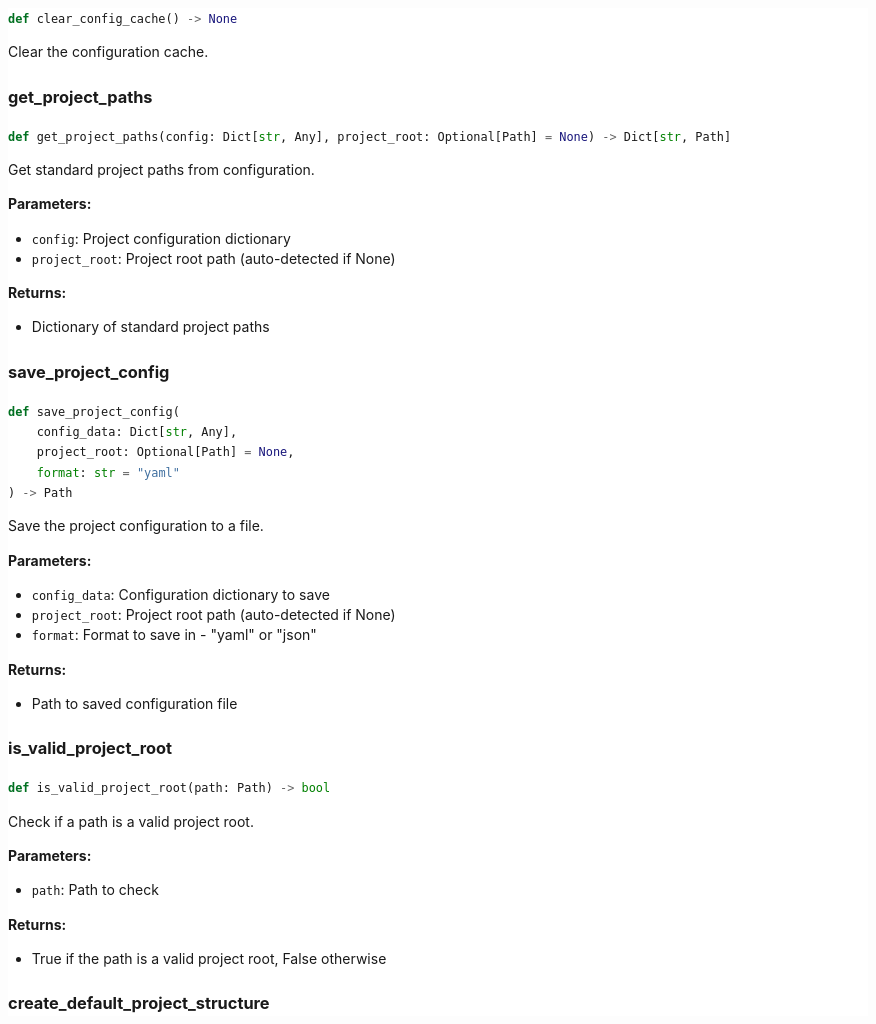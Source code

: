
 ```python
def clear_config_cache() -> None
```

Clear the configuration cache.

### get_project_paths

```python
def get_project_paths(config: Dict[str, Any], project_root: Optional[Path] = None) -> Dict[str, Path]
```

Get standard project paths from configuration.

**Parameters:**
- `config`: Project configuration dictionary
- `project_root`: Project root path (auto-detected if None)

**Returns:**
- Dictionary of standard project paths

### save_project_config

```python
def save_project_config(
    config_data: Dict[str, Any],
    project_root: Optional[Path] = None,
    format: str = "yaml"
) -> Path
```

Save the project configuration to a file.

**Parameters:**
- `config_data`: Configuration dictionary to save
- `project_root`: Project root path (auto-detected if None)
- `format`: Format to save in - "yaml" or "json"

**Returns:**
- Path to saved configuration file

### is_valid_project_root

```python
def is_valid_project_root(path: Path) -> bool
```

Check if a path is a valid project root.

**Parameters:**
- `path`: Path to check

**Returns:**
- True if the path is a valid project root, False otherwise

### create_default_project_structure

WHAT TO WORK ON:
Exactly as they appear, write out the lines from the one containing "- Path to saved configuration file" through the final line of the entries above, both included.

SOLUTION TO THE EXERCISE:
- Path to saved configuration file

### is_valid_project_root

```python
def is_valid_project_root(path: Path) -> bool
```

Check if a path is a valid project root.

**Parameters:**
- `path`: Path to check

**Returns:**
- True if the path is a valid project root, False otherwise

### create_default_project_structure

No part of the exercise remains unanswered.